§ **Records supplied**

▶

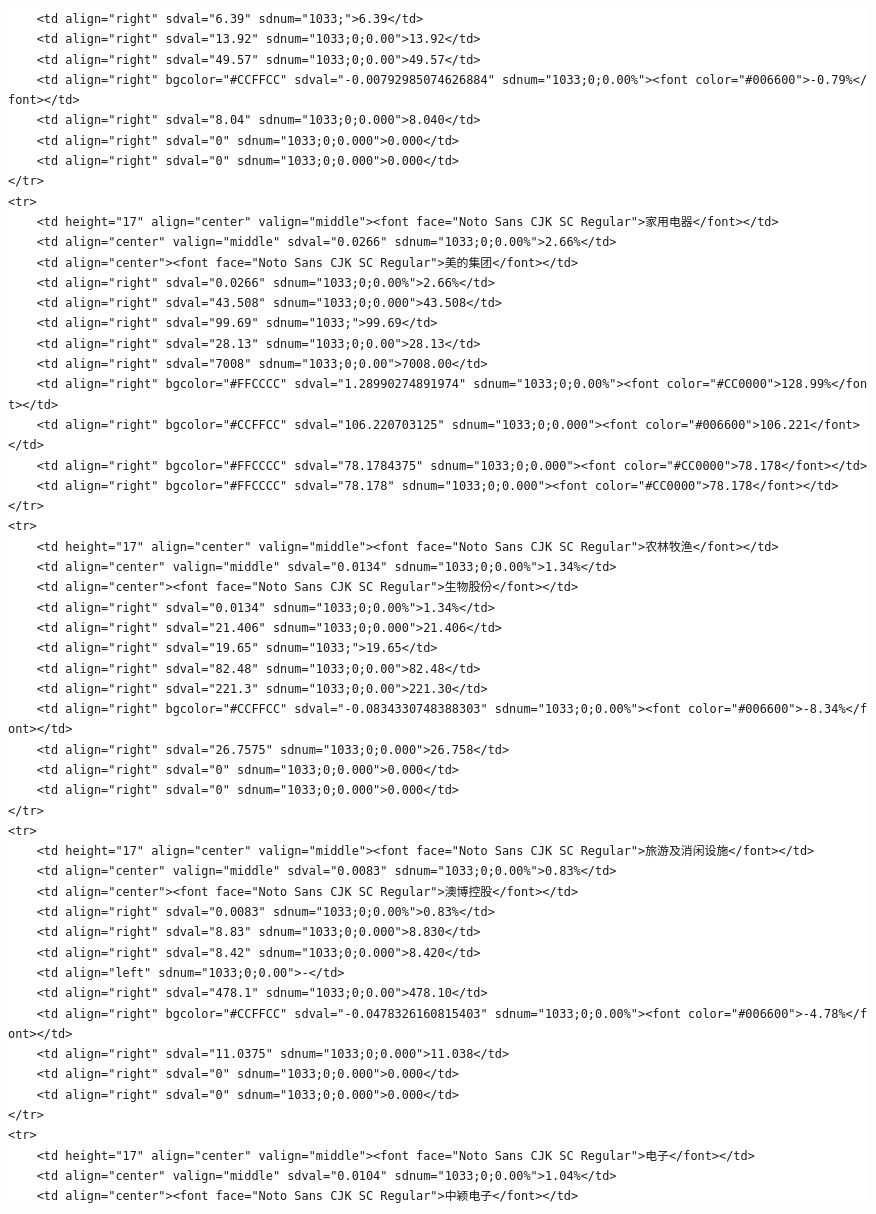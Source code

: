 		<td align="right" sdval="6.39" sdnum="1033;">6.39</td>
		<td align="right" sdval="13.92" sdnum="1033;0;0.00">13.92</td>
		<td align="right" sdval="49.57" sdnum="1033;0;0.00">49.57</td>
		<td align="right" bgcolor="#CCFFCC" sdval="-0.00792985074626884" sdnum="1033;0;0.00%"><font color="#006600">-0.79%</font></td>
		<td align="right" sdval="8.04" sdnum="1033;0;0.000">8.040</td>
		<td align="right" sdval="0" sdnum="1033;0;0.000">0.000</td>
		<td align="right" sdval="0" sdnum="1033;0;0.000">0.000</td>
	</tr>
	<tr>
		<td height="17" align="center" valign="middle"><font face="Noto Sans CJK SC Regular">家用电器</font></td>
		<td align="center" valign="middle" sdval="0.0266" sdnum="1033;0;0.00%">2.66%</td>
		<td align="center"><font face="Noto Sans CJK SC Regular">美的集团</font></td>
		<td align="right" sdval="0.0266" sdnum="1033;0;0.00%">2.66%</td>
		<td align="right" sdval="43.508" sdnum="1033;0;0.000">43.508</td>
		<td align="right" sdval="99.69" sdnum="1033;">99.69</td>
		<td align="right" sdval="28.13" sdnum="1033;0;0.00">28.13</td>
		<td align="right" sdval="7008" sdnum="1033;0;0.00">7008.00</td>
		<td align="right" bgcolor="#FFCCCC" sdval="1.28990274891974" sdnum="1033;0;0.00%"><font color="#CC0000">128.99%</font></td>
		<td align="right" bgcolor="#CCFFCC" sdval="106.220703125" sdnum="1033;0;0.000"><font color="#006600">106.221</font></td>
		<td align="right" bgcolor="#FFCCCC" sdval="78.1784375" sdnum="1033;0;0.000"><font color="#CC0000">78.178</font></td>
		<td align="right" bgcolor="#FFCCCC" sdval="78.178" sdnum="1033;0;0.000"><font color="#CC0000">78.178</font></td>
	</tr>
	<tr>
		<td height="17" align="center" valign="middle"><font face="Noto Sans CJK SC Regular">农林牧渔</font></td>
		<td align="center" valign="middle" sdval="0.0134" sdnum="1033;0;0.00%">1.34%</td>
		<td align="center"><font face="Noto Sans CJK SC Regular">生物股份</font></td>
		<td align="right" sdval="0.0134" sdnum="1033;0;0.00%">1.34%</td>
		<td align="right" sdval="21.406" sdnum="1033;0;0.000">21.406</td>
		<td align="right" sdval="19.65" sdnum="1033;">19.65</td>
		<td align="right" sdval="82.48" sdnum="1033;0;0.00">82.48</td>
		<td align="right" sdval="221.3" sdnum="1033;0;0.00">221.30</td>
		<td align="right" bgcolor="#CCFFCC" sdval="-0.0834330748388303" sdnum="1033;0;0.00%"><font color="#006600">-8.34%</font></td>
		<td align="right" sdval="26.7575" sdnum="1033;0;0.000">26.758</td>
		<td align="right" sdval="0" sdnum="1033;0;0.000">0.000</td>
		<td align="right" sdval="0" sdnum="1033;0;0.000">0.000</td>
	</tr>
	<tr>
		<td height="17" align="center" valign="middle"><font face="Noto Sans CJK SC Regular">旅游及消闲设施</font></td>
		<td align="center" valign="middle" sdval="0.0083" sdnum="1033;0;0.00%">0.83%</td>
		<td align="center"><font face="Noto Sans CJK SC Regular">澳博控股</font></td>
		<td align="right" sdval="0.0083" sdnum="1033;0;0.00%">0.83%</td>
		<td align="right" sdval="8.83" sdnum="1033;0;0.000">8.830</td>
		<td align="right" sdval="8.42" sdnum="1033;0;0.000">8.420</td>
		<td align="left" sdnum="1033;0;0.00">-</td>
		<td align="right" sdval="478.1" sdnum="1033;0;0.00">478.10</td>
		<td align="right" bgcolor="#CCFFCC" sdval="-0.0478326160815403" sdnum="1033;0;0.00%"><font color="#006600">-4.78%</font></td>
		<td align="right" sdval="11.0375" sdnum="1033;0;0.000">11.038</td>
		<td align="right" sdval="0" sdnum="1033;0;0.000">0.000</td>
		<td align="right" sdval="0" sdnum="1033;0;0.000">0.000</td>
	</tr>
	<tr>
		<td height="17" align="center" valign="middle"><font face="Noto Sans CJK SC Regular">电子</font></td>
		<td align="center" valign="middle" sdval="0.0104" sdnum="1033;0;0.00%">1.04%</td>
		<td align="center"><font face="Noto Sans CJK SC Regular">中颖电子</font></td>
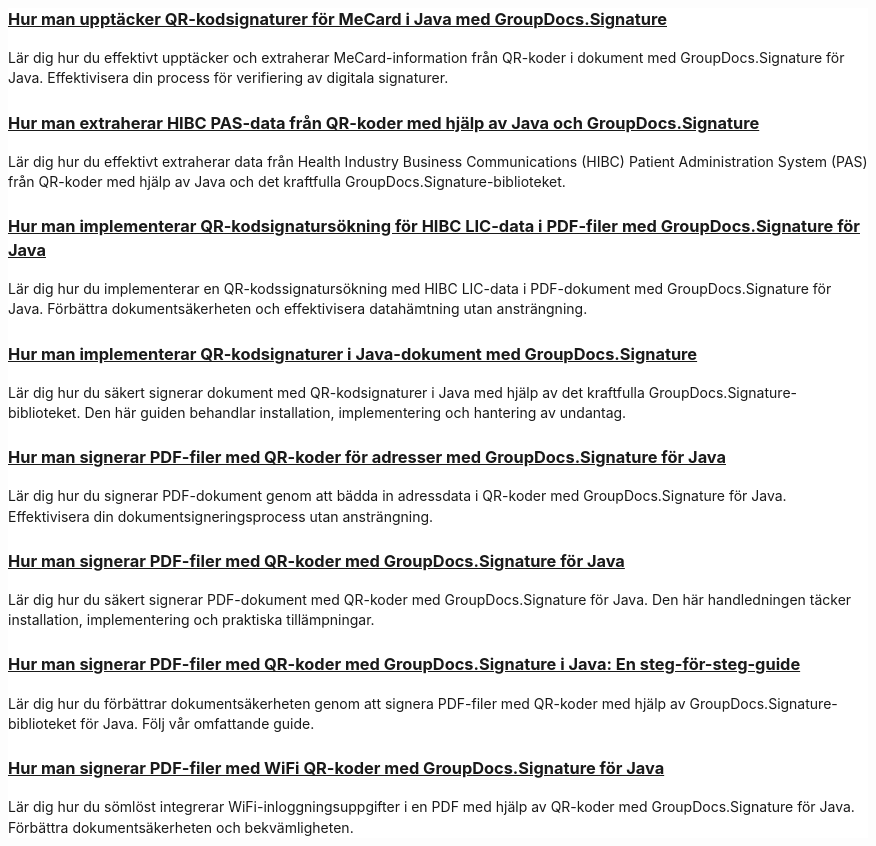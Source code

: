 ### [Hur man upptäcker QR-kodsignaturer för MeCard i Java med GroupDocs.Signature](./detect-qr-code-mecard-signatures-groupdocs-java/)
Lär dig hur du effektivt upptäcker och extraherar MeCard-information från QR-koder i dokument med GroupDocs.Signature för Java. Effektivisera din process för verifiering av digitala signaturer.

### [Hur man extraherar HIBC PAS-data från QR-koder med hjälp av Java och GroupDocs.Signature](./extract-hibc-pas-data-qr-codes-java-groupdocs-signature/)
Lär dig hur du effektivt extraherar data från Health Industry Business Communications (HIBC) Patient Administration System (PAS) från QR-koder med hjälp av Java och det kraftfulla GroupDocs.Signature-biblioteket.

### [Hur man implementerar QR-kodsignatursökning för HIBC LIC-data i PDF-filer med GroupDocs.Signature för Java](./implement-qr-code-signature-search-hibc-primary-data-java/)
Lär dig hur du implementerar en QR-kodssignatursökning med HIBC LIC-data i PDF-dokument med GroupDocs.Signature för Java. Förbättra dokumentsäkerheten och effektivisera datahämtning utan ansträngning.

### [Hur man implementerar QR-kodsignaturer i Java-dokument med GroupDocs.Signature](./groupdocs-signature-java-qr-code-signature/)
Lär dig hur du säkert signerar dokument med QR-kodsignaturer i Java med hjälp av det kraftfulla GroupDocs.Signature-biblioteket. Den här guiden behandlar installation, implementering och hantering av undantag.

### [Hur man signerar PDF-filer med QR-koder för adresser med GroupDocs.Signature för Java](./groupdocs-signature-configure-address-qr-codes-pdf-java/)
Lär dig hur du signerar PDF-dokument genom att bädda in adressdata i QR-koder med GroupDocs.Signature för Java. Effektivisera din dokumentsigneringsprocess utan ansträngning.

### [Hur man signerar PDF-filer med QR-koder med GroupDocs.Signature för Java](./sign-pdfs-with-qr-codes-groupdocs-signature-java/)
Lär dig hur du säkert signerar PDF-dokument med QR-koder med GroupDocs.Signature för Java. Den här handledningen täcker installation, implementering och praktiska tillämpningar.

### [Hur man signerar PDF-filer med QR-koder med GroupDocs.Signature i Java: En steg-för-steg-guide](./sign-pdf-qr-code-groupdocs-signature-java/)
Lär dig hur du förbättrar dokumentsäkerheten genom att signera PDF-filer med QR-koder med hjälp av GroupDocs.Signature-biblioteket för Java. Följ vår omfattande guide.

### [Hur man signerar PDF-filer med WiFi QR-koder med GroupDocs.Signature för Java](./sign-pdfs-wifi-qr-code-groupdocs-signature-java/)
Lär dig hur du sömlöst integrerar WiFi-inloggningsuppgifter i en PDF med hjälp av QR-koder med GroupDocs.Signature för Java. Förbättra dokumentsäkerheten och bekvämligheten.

◀
▶

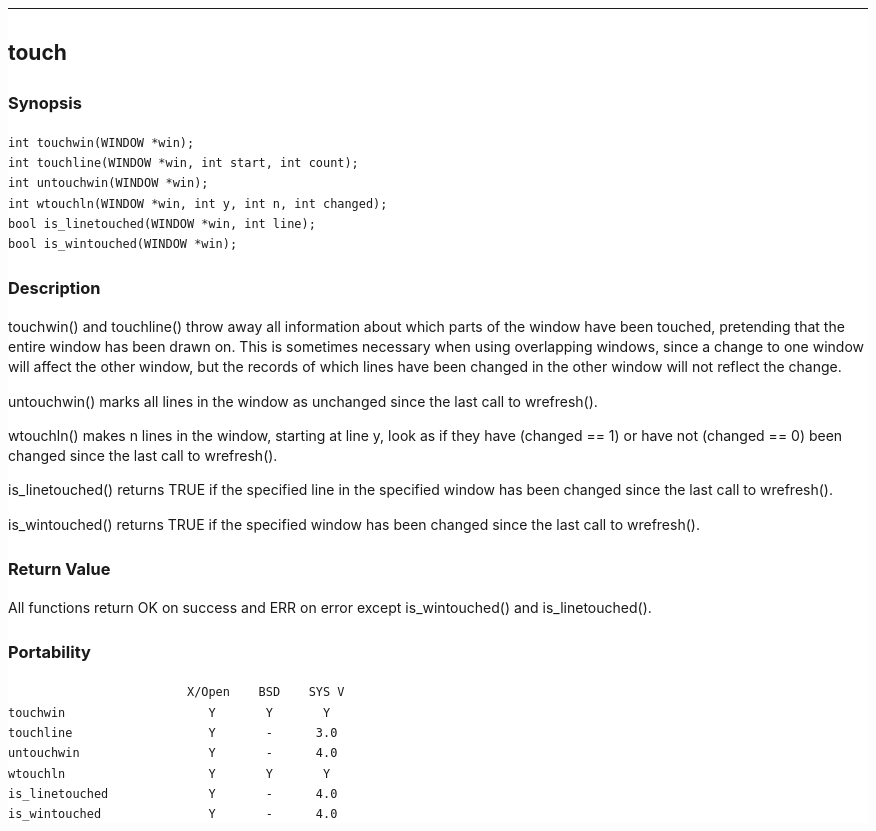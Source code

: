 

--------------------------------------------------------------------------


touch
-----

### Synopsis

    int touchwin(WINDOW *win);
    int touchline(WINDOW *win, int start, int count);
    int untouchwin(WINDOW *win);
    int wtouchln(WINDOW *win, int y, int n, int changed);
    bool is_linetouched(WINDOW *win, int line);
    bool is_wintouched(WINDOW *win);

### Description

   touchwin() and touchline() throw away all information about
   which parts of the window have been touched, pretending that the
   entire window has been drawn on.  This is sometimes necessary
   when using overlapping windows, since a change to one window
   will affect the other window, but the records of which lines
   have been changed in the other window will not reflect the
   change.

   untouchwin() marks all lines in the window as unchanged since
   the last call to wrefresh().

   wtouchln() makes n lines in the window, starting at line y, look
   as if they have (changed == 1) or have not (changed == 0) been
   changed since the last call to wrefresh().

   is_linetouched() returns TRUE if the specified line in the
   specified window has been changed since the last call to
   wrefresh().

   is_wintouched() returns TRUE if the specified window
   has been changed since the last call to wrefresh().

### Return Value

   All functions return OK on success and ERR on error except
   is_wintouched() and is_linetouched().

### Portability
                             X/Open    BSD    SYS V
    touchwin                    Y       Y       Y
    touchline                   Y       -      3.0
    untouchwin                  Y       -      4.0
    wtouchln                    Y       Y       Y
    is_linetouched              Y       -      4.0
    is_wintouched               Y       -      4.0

◀

§ **Problem**
For the word "wtouchln", count the lines of the data that contain it and state only that count.

§ **Solution**
3